[Entries taken from a collection]
══════

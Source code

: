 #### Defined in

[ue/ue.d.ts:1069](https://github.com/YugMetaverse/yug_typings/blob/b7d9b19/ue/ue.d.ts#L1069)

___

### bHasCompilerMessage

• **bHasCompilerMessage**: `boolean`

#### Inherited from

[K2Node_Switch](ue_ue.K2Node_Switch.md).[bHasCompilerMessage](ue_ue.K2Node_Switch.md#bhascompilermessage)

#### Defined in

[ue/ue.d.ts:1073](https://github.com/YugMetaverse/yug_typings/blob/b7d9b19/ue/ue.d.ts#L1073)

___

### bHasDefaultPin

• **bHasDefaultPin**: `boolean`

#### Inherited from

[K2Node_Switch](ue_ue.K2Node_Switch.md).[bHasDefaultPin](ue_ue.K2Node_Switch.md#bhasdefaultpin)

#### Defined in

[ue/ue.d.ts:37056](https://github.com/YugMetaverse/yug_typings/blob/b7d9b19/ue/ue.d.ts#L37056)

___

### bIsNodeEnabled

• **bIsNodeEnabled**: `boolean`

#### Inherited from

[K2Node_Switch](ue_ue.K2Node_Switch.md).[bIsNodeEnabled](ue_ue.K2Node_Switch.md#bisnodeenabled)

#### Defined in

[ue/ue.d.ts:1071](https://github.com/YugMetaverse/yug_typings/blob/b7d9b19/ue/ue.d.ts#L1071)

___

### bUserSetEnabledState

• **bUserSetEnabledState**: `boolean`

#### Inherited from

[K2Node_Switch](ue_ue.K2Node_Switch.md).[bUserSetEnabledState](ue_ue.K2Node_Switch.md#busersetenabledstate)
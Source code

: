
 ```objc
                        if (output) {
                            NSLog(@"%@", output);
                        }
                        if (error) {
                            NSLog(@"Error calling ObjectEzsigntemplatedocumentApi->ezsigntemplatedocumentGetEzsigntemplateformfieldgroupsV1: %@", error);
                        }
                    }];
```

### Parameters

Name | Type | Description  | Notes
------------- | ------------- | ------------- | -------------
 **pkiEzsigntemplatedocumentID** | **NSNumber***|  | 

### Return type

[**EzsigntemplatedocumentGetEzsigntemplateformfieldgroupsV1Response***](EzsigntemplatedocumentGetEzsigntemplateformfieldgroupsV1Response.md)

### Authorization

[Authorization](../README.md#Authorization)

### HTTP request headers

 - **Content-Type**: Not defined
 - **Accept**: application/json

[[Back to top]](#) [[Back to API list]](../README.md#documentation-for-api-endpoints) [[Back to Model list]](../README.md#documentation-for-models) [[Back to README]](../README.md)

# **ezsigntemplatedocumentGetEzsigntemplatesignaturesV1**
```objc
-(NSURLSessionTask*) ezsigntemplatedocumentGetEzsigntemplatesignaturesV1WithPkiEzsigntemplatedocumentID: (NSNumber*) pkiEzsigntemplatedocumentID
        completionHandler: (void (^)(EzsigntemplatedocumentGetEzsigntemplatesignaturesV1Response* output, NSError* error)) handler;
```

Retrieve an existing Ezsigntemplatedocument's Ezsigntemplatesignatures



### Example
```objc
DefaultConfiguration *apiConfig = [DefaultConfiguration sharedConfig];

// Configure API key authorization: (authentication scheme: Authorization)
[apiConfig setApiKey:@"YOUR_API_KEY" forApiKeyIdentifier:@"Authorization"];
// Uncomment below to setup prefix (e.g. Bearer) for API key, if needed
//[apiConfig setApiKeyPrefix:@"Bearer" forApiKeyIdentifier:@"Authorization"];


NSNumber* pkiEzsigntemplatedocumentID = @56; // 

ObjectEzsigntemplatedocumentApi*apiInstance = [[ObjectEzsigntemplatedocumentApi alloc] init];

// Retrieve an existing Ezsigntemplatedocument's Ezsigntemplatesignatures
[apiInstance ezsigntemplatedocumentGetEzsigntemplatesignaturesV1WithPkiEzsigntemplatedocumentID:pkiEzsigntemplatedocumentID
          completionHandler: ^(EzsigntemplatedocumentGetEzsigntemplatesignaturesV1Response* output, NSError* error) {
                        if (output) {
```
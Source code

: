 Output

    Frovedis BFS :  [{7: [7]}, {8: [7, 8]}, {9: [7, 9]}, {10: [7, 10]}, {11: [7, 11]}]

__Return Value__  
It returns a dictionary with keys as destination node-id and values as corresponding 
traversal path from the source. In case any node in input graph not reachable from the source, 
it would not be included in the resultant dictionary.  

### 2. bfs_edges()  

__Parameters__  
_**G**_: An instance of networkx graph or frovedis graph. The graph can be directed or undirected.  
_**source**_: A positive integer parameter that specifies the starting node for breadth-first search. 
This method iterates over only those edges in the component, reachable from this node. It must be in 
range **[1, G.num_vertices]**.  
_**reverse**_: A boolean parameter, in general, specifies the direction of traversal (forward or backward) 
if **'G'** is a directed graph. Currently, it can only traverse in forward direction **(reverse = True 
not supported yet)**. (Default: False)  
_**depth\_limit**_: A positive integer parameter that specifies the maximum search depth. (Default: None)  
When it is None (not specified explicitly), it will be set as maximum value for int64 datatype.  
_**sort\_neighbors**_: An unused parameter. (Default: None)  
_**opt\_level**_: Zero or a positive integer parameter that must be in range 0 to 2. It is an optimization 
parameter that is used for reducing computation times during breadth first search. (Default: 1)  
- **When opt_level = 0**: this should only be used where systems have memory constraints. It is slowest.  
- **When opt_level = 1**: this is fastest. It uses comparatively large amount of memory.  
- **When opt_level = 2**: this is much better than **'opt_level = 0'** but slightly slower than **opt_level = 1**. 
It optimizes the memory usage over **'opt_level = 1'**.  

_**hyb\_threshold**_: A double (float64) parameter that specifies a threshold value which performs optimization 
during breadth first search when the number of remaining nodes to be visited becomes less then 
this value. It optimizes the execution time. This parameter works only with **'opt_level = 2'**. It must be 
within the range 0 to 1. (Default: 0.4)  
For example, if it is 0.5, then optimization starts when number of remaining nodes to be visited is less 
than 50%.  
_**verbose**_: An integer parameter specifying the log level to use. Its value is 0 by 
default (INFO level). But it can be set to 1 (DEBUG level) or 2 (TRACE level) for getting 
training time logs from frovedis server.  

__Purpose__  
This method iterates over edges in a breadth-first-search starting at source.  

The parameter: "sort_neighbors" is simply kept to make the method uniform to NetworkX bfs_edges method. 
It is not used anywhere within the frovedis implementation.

══════

Work task
Output the lines of the records above exactly as they appear, from the line containing "is an optimization" through the line containing "This method iterates over edges".

Reply
_**opt\_level**_: Zero or a positive integer parameter that must be in range 0 to 2. It is an optimization 
parameter that is used for reducing computation times during breadth first search. (Default: 1)  
- **When opt_level = 0**: this should only be used where systems have memory constraints. It is slowest.  
- **When opt_level = 1**: this is fastest. It uses comparatively large amount of memory.  
- **When opt_level = 2**: this is much better than **'opt_level = 0'** but slightly slower than **opt_level = 1**. 
It optimizes the memory usage over **'opt_level = 1'**.  

_**hyb\_threshold**_: A double (float64) parameter that specifies a threshold value which performs optimization 
during breadth first search when the number of remaining nodes to be visited becomes less then 
this value. It optimizes the execution time. This parameter works only with **'opt_level = 2'**. It must be 
within the range 0 to 1. (Default: 0.4)  
For example, if it is 0.5, then optimization starts when number of remaining nodes to be visited is less 
than 50%.  
_**verbose**_: An integer parameter specifying the log level to use. Its value is 0 by 
default (INFO level). But it can be set to 1 (DEBUG level) or 2 (TRACE level) for getting 
training time logs from frovedis server.  

__Purpose__  
This method iterates over edges in a breadth-first-search starting at source.  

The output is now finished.